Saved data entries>
---+---
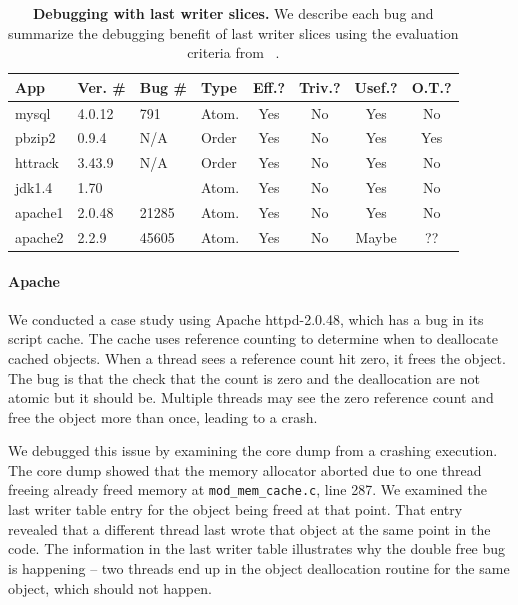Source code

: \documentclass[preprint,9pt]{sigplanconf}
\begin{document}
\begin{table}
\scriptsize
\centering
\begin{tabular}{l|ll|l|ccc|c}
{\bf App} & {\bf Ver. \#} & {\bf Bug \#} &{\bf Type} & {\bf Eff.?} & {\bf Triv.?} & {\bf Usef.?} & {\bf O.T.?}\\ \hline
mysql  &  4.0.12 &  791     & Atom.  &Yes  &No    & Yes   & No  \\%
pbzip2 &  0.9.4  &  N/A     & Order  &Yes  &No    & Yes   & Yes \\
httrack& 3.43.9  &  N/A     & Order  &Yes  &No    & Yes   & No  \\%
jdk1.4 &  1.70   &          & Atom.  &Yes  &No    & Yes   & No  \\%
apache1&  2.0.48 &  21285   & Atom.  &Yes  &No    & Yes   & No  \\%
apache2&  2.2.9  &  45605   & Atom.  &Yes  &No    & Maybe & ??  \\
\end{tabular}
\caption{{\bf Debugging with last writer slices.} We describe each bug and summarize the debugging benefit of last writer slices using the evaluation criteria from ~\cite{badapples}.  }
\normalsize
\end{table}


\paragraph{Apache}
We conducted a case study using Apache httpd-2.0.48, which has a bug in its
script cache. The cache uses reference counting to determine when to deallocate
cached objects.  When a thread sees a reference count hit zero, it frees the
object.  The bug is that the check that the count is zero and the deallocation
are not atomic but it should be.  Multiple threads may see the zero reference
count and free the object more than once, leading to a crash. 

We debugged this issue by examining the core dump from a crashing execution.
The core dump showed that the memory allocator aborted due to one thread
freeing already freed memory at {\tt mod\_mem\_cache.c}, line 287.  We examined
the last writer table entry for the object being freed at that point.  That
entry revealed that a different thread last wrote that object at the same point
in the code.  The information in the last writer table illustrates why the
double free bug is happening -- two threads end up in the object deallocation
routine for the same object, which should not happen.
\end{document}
---+---
Exercise brief>
Your answer must be the line with "count and free" and all lines after it through the final line of the entries, copied exactly and with nothing added.

Answer section>
count and free the object more than once, leading to a crash. 

We debugged this issue by examining the core dump from a crashing execution.
The core dump showed that the memory allocator aborted due to one thread
freeing already freed memory at {\tt mod\_mem\_cache.c}, line 287.  We examined
the last writer table entry for the object being freed at that point.  That
entry revealed that a different thread last wrote that object at the same point
in the code.  The information in the last writer table illustrates why the
double free bug is happening -- two threads end up in the object deallocation
routine for the same object, which should not happen.
\end{document}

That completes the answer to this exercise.